→ Exercise requirements
Locate, in the data below, the line that contains "Sets the whole" and the line that contains "## C. Finding and replacing data"; reproduce exactly those two lines and every line between them, nothing more.

→ Data to process
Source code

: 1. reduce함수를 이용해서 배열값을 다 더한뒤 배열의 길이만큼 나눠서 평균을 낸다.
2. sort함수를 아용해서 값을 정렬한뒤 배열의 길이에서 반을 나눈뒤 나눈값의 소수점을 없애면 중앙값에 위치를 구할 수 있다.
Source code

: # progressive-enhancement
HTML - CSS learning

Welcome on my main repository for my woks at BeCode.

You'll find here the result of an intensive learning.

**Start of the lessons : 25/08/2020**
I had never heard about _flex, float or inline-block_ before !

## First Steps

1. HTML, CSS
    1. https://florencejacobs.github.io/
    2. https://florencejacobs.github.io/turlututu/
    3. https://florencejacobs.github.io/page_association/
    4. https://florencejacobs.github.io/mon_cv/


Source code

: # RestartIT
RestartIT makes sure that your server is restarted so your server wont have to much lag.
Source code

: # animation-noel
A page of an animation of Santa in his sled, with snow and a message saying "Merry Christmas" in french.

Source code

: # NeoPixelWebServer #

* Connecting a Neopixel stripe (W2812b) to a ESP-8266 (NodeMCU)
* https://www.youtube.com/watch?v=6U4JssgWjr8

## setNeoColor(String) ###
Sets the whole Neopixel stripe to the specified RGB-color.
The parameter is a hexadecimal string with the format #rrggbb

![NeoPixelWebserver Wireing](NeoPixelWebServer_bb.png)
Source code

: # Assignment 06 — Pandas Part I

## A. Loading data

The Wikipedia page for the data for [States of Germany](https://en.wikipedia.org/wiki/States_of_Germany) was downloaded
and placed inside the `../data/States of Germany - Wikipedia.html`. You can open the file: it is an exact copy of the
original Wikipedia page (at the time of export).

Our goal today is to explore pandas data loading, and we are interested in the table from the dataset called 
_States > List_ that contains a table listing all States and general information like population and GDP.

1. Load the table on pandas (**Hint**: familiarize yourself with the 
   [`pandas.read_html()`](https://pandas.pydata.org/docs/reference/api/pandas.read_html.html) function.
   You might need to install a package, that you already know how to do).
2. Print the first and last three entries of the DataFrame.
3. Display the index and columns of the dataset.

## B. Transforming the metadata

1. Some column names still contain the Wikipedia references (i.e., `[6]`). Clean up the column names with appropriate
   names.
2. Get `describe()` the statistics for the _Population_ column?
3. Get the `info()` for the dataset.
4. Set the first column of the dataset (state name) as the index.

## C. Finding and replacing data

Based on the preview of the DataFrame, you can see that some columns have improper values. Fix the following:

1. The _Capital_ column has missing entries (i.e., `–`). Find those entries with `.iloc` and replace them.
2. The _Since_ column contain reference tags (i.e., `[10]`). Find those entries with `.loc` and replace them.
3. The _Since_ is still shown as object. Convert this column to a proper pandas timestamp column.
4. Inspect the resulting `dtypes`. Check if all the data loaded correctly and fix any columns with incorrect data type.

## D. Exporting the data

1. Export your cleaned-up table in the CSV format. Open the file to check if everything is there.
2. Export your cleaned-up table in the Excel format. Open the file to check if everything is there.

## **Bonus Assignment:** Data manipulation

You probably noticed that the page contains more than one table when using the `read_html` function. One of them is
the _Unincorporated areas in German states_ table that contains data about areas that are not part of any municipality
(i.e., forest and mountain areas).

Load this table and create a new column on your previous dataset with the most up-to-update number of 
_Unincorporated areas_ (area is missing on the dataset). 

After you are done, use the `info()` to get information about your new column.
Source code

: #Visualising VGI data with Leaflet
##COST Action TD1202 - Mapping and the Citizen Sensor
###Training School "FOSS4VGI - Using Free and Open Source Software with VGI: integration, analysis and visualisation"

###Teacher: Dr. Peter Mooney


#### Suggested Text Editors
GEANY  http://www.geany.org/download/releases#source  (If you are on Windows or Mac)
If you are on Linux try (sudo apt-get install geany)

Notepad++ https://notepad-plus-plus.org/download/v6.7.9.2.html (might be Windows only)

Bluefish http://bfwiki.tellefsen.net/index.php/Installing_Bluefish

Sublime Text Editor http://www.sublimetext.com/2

→ Response to the exercise
Sets the whole Neopixel stripe to the specified RGB-color.
The parameter is a hexadecimal string with the format #rrggbb

![NeoPixelWebserver Wireing](NeoPixelWebServer_bb.png)
Source code

: # Assignment 06 — Pandas Part I

## A. Loading data

The Wikipedia page for the data for [States of Germany](https://en.wikipedia.org/wiki/States_of_Germany) was downloaded
and placed inside the `../data/States of Germany - Wikipedia.html`. You can open the file: it is an exact copy of the
original Wikipedia page (at the time of export).

Our goal today is to explore pandas data loading, and we are interested in the table from the dataset called 
_States > List_ that contains a table listing all States and general information like population and GDP.

1. Load the table on pandas (**Hint**: familiarize yourself with the 
   [`pandas.read_html()`](https://pandas.pydata.org/docs/reference/api/pandas.read_html.html) function.
   You might need to install a package, that you already know how to do).
2. Print the first and last three entries of the DataFrame.
3. Display the index and columns of the dataset.

## B. Transforming the metadata

1. Some column names still contain the Wikipedia references (i.e., `[6]`). Clean up the column names with appropriate
   names.
2. Get `describe()` the statistics for the _Population_ column?
3. Get the `info()` for the dataset.
4. Set the first column of the dataset (state name) as the index.

## C. Finding and replacing data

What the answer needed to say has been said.